Анна Каренина — Часть II, глава XIII
авторъ Левъ Толстой
Источникъ: Левъ Толстой. Анна Каренина. — Москва: Типо-литографія Т-ва И. Н. Кушнеровъ и К°, 1903. — Т. I. — С. 197—204.

[197]
XIII.

Левинъ надѣлъ большіе сапоги и въ первый разъ не шубу, а суконную поддевку и пошелъ по хозяйству, шагая черезъ ручьи, рѣжущіе глаза своимъ блескомъ на солнцѣ, ступая то на ледокъ, то въ липкую грязь.

Весна — время плановъ и предположеній. И, выйдя на дворъ, Левинъ, какъ дерево весною, еще не знающее, куда и какъ разрастутся его молодые побѣги и вѣтви, заключенные въ налитыхъ почвахъ, самъ не зналъ хорошенько, за какія предпріятія въ любимомъ его хозяйствѣ онъ примется теперь, но чувствовалъ, что онъ полонъ плановъ и предположеній самыхъ хорошихъ. Прежде всего онъ прошелъ къ скотинѣ. Коровы были выпущены на варокъ и, сіяя перелинявшею гладкою шерстью, пригрѣвшись на солнцѣ, мычали, просясь въ поле. Полюбовавшись знакомыми ему до малѣйшихъ подробностей коровами, Левинъ велѣлъ выгнать ихъ въ поле, а на варокъ выпустить телятъ. Пастухъ весело побѣжалъ собираться въ поле. Бабы-скотницы, подбирая поневы, босыми, еще бѣлыми, незагорѣвшими ногами шлепая по грязи, съ хворостинами бѣгали за мычавшими, ошалѣвшими отъ весенней радости телятами, загоняя ихъ на дворъ.

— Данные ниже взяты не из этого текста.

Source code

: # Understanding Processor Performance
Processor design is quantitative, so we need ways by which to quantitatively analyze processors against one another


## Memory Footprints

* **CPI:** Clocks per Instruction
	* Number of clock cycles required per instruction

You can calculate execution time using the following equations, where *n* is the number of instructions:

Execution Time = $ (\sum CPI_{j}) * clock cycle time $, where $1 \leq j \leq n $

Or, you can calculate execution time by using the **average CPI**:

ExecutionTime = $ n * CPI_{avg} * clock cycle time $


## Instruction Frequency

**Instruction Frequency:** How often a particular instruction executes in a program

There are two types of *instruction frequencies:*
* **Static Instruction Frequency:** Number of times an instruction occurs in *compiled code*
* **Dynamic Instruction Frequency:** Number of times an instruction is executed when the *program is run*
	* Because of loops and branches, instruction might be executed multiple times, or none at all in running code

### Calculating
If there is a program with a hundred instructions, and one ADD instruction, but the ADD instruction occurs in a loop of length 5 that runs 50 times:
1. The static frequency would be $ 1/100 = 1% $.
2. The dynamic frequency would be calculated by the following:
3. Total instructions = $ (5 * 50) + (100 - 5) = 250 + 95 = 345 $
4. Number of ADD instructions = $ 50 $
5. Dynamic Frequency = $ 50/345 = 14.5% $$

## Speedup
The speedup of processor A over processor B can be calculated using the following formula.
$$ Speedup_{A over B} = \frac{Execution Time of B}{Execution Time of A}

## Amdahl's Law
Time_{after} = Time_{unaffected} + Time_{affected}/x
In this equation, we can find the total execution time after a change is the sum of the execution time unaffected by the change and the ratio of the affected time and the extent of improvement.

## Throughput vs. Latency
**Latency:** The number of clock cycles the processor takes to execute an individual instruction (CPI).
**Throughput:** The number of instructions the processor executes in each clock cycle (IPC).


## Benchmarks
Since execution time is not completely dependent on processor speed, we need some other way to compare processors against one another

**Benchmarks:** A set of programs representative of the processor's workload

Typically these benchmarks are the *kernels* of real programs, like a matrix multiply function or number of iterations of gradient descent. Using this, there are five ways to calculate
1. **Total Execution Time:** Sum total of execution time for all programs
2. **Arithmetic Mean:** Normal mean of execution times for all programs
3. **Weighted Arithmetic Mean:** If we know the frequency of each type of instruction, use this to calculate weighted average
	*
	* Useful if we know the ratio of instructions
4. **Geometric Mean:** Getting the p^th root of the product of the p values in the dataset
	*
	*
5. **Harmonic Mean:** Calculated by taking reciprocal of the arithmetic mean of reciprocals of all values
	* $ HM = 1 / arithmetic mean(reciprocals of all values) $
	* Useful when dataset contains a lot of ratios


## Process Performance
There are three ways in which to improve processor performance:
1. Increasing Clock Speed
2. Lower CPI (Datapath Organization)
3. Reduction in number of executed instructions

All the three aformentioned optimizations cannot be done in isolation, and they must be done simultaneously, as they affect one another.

Полюбовавшись на приплодъ нынѣшняго года, который былъ необыкновенно хорошъ, — ранніе телята были съ мужицкую корову, Павина дочь, трехъ мѣсяцевъ, была ростомъ съ годовыхъ, — Левинъ велѣлъ вынести имъ наружу корыто и задать сѣно за рѣшетки. Но оказалось, что на неупотребляемомъ зимой варкѣ сдѣланныя съ осени рѣшетки были поломаны. Онъ послалъ за плотникомъ, который по наряду долженъ былъ работать молотилку. Но оказалось, что плотникъ чинилъ бороны, которыя должны были быть починены еще съ масленицы. Это было очень досадно Левину. Досадно было, что повторялось это вѣчное неряшество хозяйства, противъ котораго онъ столько лѣтъ боролся всѣми своими силами. Рѣшетки, какъ онъ узналъ, [198]ненужныя зимой, были перенесены въ рабочую конюшню и тамъ поломались, такъ какъ онѣ и были сдѣланы легко, для телятъ. Кромѣ того, изъ этого же оказывалось, что бороны и всѣ земледѣльческія орудія, которыя велѣно было осмотрѣть и починить еще зимой и для которыхъ нарочно взяты были три плотника, были не починены, и бороны все-таки чинили, когда надо было ѣхать скородить. Левинъ послалъ за приказчикомъ; но тотчасъ же и самъ пошелъ отыскивать его. Приказчикъ, сіяя такъ же, какъ и все въ этотъ день, въ обшитомъ мерлушкой тулупчикѣ, шелъ съ гумна, ломая въ рукахъ соломинку.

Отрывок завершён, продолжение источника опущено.